WORK TASK:
Scan the entries for the word "subsection" and return every line that has it.
STUDY MATERIAL below:
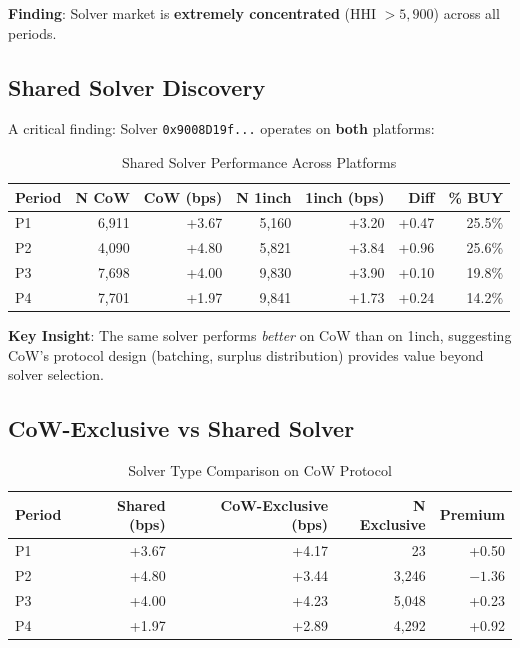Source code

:\documentclass[11pt,a4paper]{article}
\begin{document}
\textbf{Finding}: Solver market is \textbf{extremely concentrated} (HHI $> 5,900$) across all periods.

\subsection{Shared Solver Discovery}

A critical finding: Solver \texttt{0x9008D19f...} operates on \textbf{both} platforms:

\begin{table}[H]
\centering
\caption{Shared Solver Performance Across Platforms}
\begin{tabular}{lrrrrrr}
\toprule
\textbf{Period} & \textbf{N CoW} & \textbf{CoW (bps)} & \textbf{N 1inch} & \textbf{1inch (bps)} & \textbf{Diff} & \textbf{\% BUY} \\
\midrule
P1 & 6,911 & +3.67 & 5,160 & +3.20 & +0.47 & 25.5\% \\
P2 & 4,090 & +4.80 & 5,821 & +3.84 & +0.96 & 25.6\% \\
P3 & 7,698 & +4.00 & 9,830 & +3.90 & +0.10 & 19.8\% \\
P4 & 7,701 & +1.97 & 9,841 & +1.73 & +0.24 & 14.2\% \\
\bottomrule
\end{tabular}
\end{table}

\textbf{Key Insight}: The same solver performs \textit{better} on CoW than on 1inch, suggesting CoW's protocol design (batching, surplus distribution) provides value beyond solver selection.

\subsection{CoW-Exclusive vs Shared Solver}

\begin{table}[H]
\centering
\caption{Solver Type Comparison on CoW Protocol}
\begin{tabular}{lrrrr}
\toprule
\textbf{Period} & \textbf{Shared (bps)} & \textbf{CoW-Exclusive (bps)} & \textbf{N Exclusive} & \textbf{Premium} \\
\midrule
P1 & +3.67 & +4.17 & 23 & +0.50 \\
P2 & +4.80 & +3.44 & 3,246 & $-1.36$ \\
P3 & +4.00 & +4.23 & 5,048 & +0.23 \\
P4 & +1.97 & +2.89 & 4,292 & +0.92 \\
\bottomrule
\end{tabular}
\end{table}
\end{document}
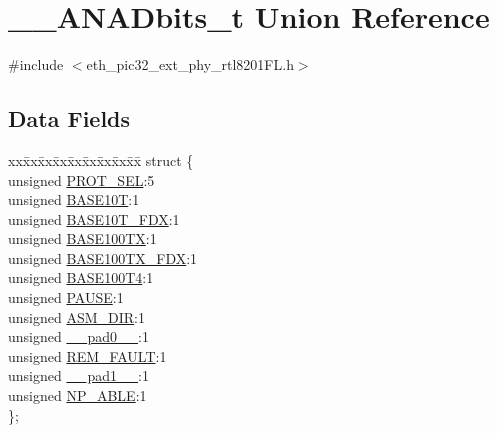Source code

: \hypertarget{union_____a_n_a_dbits__t}{}\section{\+\_\+\+\_\+\+A\+N\+A\+Dbits\+\_\+t Union Reference}
\label{union_____a_n_a_dbits__t}


{\ttfamily \#include $<$eth\+\_\+pic32\+\_\+ext\+\_\+phy\+\_\+rtl8201\+F\+L.\+h$>$}

\subsection*{Data Fields}
\begin{DoxyCompactItemize}
\item 
\begin{tabbing}
xx\=xx\=xx\=xx\=xx\=xx\=xx\=xx\=xx\=\kill
struct \{\\
\>unsigned \hyperlink{union_____a_n_a_dbits__t_a05f4c23498c1cea5cfbfbbbc964f044b}{PROT\_SEL}:5\\
\>unsigned \hyperlink{union_____a_n_a_dbits__t_a19e0499585f3d54c98df590edff71b52}{BASE10T}:1\\
\>unsigned \hyperlink{union_____a_n_a_dbits__t_a60f1f5eeed205a15bb647dffff3a2ee3}{BASE10T\_FDX}:1\\
\>unsigned \hyperlink{union_____a_n_a_dbits__t_ad869e01954d2d35cb31bd254c50c44e1}{BASE100TX}:1\\
\>unsigned \hyperlink{union_____a_n_a_dbits__t_a62518f2f0d4bbb7e6f305cf513b7db56}{BASE100TX\_FDX}:1\\
\>unsigned \hyperlink{union_____a_n_a_dbits__t_ae7aa36d7ff2e31c4eb9726c67e04dfea}{BASE100T4}:1\\
\>unsigned \hyperlink{union_____a_n_a_dbits__t_ad4492e8a008bd744e8ee4a73bc202e78}{PAUSE}:1\\
\>unsigned \hyperlink{union_____a_n_a_dbits__t_a9ce4718733bcc9d125f46da36557d868}{ASM\_DIR}:1\\
\>unsigned \hyperlink{union_____a_n_a_dbits__t_adf71f3d8410c1f1dbbc96680a92c49af}{\_\_pad0\_\_}:1\\
\>unsigned \hyperlink{union_____a_n_a_dbits__t_acff720284bf641e0b589ea7feb2d3199}{REM\_FAULT}:1\\
\>unsigned \hyperlink{union_____a_n_a_dbits__t_acaf2d0924a107ec6e8d2e31febaf66f9}{\_\_pad1\_\_}:1\\
\>unsigned \hyperlink{union_____a_n_a_dbits__t_a4502f03b3664f0c1b02bfbfdae50f349}{NP\_ABLE}:1\\
\}; \\


\end{tabbing}
\end{DoxyCompactItemize}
End of STUDY MATERIAL.
OUTPUT OF THE TASK:
\subsection{Shared Solver Discovery}
\subsection{CoW-Exclusive vs Shared Solver}
\subsection*{Data Fields}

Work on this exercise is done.